Flexible photodetectors based on phase dependent PbI2 single crystals

Abstract

As a precursor of perovskites, lead iodide (PbI₂) is a typical layered material with a direct bandgap. Perovskites are widely utilized in highly efficient photovoltaics, but the low-dimensional PbI₂ nanostructures and their (opto)electronic properties are rarely reported. Herein, single-crystalline PbI₂ nanosheets (phase I) and nanowires (phase II) are controllably synthesized via a facile physical vapor deposition method. Their different crystal morphology and crystallographic symmetry show obvious phase dependence. The corresponding photodetectors on both SiO₂/Si and flexible polyethylene terephthalate (PET) substrates are investigated systematically. Compared with PbI₂ nanowire based photodetectors, PbI₂ nanosheet based photodetectors exhibit a relatively high sensitivity (with a high photoresponsivity of 147.6 A W⁻¹ and fast response time) to the 450 nm laser.

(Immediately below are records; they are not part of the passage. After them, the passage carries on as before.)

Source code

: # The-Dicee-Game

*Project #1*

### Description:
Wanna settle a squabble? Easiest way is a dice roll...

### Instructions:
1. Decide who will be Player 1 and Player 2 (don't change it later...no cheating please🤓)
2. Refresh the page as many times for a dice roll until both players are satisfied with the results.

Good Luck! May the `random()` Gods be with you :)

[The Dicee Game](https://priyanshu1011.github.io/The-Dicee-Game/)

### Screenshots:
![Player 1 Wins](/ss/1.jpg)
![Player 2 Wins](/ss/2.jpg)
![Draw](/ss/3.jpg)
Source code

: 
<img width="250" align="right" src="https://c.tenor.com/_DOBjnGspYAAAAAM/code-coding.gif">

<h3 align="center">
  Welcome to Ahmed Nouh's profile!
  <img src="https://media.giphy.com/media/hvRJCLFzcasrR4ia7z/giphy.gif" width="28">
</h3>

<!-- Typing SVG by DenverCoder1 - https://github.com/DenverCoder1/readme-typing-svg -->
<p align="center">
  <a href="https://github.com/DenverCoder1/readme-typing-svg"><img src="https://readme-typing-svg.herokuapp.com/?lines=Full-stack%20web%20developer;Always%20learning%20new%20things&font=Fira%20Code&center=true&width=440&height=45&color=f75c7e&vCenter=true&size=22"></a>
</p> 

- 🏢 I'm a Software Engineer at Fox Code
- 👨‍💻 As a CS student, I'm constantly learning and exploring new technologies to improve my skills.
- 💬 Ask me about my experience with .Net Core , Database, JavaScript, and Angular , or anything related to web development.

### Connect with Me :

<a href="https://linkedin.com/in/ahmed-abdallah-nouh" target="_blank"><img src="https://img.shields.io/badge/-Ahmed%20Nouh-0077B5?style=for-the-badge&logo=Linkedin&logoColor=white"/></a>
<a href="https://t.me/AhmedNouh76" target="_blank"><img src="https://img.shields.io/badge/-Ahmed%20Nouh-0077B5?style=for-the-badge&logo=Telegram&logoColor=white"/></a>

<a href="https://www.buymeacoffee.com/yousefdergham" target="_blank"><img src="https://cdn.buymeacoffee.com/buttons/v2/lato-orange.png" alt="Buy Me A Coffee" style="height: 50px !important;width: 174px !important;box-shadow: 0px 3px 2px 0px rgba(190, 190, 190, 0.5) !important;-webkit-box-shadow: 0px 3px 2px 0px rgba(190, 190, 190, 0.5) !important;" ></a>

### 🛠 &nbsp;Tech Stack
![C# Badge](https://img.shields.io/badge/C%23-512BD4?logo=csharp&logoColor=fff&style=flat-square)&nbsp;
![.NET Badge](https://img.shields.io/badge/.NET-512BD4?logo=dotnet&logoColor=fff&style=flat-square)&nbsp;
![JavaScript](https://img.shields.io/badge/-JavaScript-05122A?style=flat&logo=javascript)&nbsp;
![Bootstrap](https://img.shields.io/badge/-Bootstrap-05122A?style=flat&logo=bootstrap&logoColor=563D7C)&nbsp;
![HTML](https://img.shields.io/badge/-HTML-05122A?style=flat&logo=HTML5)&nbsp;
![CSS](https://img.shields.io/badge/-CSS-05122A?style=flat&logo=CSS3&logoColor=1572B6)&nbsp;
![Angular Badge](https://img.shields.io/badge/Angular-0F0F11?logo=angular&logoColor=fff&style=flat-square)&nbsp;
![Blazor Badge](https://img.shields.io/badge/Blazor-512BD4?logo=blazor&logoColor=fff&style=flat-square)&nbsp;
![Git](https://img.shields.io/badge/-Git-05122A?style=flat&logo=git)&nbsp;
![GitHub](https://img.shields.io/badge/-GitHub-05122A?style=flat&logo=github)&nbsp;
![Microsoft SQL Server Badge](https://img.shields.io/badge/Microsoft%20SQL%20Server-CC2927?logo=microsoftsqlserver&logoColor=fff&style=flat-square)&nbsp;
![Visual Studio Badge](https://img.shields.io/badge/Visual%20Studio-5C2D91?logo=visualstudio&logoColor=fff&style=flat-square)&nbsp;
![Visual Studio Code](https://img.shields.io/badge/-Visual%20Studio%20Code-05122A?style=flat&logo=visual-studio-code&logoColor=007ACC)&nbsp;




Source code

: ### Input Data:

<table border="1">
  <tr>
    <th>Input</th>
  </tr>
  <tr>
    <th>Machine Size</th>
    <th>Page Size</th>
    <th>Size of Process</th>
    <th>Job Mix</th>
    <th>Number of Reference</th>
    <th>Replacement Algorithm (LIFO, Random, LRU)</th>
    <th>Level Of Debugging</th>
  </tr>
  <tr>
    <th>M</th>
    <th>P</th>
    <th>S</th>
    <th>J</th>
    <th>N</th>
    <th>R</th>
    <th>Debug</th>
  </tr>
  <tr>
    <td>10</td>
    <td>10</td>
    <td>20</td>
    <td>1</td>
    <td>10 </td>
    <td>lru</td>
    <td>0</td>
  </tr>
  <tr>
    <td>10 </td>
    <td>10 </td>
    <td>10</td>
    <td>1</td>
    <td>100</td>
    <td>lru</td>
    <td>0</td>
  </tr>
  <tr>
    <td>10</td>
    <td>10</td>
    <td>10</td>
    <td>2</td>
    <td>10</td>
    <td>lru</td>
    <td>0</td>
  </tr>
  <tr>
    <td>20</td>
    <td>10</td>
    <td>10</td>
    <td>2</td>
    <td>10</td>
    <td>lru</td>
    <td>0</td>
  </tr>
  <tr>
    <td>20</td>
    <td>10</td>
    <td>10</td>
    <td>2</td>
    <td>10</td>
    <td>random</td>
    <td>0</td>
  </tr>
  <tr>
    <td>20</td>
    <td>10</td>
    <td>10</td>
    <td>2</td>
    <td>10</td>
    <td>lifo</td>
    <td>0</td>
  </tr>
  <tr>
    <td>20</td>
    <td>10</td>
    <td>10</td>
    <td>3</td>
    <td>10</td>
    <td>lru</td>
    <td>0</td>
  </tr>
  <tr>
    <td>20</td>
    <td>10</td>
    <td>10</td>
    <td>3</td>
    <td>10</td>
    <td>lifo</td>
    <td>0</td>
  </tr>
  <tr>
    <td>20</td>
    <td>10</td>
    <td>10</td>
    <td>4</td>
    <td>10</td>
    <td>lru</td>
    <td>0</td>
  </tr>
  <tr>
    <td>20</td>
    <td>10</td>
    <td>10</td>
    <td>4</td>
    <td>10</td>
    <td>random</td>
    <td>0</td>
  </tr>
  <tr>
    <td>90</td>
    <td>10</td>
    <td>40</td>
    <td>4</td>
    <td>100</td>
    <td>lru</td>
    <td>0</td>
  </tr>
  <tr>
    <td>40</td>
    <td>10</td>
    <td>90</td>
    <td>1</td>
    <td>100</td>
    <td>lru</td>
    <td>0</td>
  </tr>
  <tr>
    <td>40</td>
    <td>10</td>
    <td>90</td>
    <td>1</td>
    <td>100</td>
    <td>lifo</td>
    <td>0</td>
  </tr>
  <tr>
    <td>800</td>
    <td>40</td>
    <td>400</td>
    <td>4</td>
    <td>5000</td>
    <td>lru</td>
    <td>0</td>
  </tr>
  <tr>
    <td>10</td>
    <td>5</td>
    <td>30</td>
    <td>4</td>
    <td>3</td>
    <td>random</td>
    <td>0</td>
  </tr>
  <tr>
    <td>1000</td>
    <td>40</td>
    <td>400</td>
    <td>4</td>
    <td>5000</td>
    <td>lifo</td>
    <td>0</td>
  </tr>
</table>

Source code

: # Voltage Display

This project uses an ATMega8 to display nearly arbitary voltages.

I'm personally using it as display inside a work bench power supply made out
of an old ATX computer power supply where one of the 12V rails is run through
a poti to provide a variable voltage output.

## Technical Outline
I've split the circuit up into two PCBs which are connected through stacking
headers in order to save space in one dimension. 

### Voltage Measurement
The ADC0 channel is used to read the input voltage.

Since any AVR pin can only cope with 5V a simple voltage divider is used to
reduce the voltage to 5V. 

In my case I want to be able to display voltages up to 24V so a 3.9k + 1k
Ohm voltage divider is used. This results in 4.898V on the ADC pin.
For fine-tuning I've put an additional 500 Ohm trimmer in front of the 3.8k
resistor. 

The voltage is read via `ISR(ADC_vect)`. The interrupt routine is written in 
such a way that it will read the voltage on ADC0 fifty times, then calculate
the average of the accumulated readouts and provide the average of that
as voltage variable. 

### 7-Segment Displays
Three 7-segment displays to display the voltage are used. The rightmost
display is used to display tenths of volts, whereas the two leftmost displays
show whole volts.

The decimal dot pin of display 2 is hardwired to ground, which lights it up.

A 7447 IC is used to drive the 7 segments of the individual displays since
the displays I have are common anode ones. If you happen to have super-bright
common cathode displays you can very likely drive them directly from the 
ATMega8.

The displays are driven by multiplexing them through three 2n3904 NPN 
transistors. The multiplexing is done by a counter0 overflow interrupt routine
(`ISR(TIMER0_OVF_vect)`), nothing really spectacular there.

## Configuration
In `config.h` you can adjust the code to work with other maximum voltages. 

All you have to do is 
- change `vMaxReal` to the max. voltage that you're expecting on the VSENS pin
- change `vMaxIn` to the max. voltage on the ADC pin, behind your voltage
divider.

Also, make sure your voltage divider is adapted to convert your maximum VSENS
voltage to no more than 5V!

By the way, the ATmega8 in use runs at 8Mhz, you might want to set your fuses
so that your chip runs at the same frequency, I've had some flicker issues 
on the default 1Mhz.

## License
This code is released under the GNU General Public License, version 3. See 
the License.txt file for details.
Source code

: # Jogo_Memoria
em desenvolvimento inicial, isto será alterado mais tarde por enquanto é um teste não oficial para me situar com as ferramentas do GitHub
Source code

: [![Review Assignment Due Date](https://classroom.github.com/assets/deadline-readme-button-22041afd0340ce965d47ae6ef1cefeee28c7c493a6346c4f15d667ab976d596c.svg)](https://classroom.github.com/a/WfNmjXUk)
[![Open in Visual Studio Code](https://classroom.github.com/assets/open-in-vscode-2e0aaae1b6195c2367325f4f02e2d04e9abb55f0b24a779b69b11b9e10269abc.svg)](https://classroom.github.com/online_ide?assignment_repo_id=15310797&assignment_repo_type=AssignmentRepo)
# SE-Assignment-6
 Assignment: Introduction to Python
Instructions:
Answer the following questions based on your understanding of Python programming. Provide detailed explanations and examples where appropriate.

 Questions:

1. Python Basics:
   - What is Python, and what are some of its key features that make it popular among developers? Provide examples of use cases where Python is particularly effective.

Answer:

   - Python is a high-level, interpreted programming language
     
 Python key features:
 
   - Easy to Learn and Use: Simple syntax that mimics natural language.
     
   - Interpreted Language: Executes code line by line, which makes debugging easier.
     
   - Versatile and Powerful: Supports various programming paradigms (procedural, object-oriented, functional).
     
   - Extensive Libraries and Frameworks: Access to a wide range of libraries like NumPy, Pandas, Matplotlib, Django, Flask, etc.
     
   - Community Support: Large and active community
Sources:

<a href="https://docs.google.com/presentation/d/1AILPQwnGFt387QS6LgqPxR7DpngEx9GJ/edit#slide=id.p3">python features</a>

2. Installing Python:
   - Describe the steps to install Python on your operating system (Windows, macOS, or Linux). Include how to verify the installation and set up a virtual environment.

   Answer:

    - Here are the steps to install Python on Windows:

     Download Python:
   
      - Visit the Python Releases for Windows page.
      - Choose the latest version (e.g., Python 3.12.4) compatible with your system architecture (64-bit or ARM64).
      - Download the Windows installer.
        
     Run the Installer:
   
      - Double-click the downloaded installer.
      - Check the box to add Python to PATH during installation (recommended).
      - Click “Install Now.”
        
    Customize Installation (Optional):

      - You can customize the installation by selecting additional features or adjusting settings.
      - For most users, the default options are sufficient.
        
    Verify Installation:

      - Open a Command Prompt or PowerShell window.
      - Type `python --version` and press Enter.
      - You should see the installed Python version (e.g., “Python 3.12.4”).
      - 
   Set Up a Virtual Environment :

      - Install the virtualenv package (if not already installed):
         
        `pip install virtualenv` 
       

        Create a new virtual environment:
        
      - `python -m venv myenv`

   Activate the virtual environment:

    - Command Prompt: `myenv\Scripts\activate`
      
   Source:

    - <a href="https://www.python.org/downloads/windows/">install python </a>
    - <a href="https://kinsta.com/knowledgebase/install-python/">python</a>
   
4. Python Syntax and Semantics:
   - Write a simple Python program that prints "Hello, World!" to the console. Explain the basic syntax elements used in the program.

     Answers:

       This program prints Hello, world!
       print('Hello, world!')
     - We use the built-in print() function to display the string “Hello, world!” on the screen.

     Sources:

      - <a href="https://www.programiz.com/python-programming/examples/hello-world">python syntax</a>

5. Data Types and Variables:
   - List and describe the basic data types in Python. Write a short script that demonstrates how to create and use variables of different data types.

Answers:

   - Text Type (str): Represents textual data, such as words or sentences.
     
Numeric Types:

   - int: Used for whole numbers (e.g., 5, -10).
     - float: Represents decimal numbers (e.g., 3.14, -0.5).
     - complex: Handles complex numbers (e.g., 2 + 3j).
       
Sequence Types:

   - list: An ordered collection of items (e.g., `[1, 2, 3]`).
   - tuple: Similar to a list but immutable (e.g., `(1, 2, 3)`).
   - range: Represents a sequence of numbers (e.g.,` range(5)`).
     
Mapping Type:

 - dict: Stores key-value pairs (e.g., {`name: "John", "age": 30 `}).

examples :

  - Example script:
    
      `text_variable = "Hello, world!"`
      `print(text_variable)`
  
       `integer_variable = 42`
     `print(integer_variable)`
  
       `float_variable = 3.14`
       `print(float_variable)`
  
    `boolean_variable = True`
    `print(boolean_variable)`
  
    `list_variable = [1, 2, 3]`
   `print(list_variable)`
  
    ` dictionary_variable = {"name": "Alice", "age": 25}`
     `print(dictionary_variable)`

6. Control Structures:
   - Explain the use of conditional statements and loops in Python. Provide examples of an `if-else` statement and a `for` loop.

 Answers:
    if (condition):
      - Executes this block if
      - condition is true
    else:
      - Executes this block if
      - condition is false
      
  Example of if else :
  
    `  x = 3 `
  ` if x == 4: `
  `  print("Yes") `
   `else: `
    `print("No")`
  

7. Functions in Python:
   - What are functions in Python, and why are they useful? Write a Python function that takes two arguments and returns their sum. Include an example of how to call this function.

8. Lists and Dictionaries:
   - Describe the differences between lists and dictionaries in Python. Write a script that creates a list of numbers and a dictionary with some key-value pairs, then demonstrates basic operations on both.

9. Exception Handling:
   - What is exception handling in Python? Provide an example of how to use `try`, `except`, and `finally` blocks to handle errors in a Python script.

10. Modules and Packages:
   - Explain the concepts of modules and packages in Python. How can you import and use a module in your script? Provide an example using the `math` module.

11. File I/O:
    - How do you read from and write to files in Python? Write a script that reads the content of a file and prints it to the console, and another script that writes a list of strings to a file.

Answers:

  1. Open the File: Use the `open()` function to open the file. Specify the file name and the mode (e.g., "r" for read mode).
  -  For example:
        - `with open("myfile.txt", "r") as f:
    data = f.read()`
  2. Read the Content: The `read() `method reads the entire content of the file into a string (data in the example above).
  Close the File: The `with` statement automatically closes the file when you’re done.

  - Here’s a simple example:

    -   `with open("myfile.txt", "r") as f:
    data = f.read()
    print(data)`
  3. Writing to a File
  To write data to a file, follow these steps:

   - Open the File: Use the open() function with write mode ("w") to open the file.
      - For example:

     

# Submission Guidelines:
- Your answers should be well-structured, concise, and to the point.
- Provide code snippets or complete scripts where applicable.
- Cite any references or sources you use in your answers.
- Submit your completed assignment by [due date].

Both the PbI₂ nanosheet and nanowire devices with flexible PET substrates exhibit comparable performance to their photodetectors fabricated on SiO₂/Si, and also show excellent mechanical stability and durability. At the same time, the photoelectric properties vary greatly with different bending angles for such flexible PbI₂ photodetectors. By modeling the band structures under different compressive strains, the theoretical simulations fit very well with experimental results. These findings provide a scientific basis for exploiting high-performance flexible photodetectors based on low-dimensional PbI₂ single crystals.